This post is part of a series describing a demo project that employs various real-world patterns and tools to provide access to data in a MongoDB database for the DevExtreme grid widgets. You can find the introduction and overview to the post series by following this link.
This post describes the functionality implemented in the devextreme-query-mongodb package, which can easily be used outside the context of the larger demo project that this blog series focuses on.
MongoDB is a NoSQL database that stores documents in collections. It is a commonly used system, and many programming languages and environments have easy access to it with the help of drivers or libraries. There is a very useful “getting started” overview of MongoDB that should be your starting point if you want to consider using MongoDB for your own projects.
From the SQL point of view, MongoDB collections are similar to tables. They are containers that contain documents, which are similar to table rows. However, documents are much more flexible and each document can differ from others in the same collection and contain nested structures.
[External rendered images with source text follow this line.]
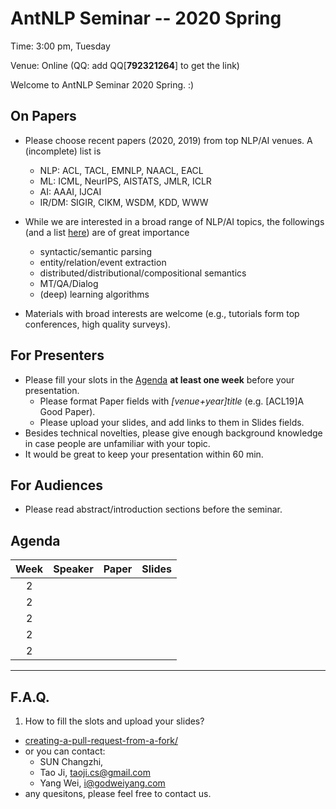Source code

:  # AntNLP Seminar -- 2020 Spring

Time: 3:00 pm, Tuesday

Venue: Online (QQ: add QQ[**792321264**] to get the link)

Welcome to AntNLP Seminar 2020 Spring. :)

## On Papers

- Please choose recent papers (2020, 2019) from top NLP/AI venues. A (incomplete) list is
  - NLP: ACL, TACL, EMNLP, NAACL, EACL
  - ML:  ICML, NeurIPS, AISTATS, JMLR, ICLR
  - AI:  AAAI, IJCAI
  - IR/DM: SIGIR, CIKM, WSDM, KDD, WWW

- While we are interested in a broad range of NLP/AI topics, the followings (and a list [here](https://slack-files.com/T22T1UP8Q-F726RJERH-9a39cc3d9a)) are of great importance

  - syntactic/semantic parsing
  - entity/relation/event extraction
  - distributed/distributional/compositional semantics
  - MT/QA/Dialog
  - (deep) learning algorithms

- Materials with broad interests are welcome (e.g., tutorials form top conferences, high quality surveys).

## For Presenters

- Please fill your slots in the [Agenda](#agenda) **at least one week** before your presentation.
  - Please format Paper fields with *[venue+year]title* (e.g. [ACL19]A Good Paper).
  - Please upload your slides, and add links to them in Slides fields.
- Besides technical novelties, please give enough background knowledge in case people are unfamiliar with your topic.
- It would be great to keep your presentation within 60 min.

## For Audiences

- Please read abstract/introduction sections before the seminar.

## Agenda

Week   | Speaker   | Paper   | Slides
:---:  | :---: | --- | :---:
2      |    |  |
2      |    |  |
2      |    |  |
2      |    |  |
2      |    |  |


---
## F.A.Q.

1. How to fill the slots and upload your slides?
- [creating-a-pull-request-from-a-fork/](https://help.github.com/articles/creating-a-pull-request-from-a-fork/)
- or you can contact:
  - SUN  Changzhi,
  - Tao Ji, <taoji.cs@gmail.com>
  - Yang Wei, <i@godweiyang.com>
- any quesitons, please feel free to contact us.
For purposes of querying data, collections are the starting points, just like tables are in SQL databases. Joins are not common with NoSQL databases, and while MongoDB supports joins for certain types of queries, these capabilities are not used by the project described here.
DevExtreme loadOptions
The goal for the implementation of devextreme-query-mongodb was to create an interface between the Custom Store querying functionality supplied by DevExtreme and the MongoDB APIs. All queries should utilize MongoDB server functionality, if possible.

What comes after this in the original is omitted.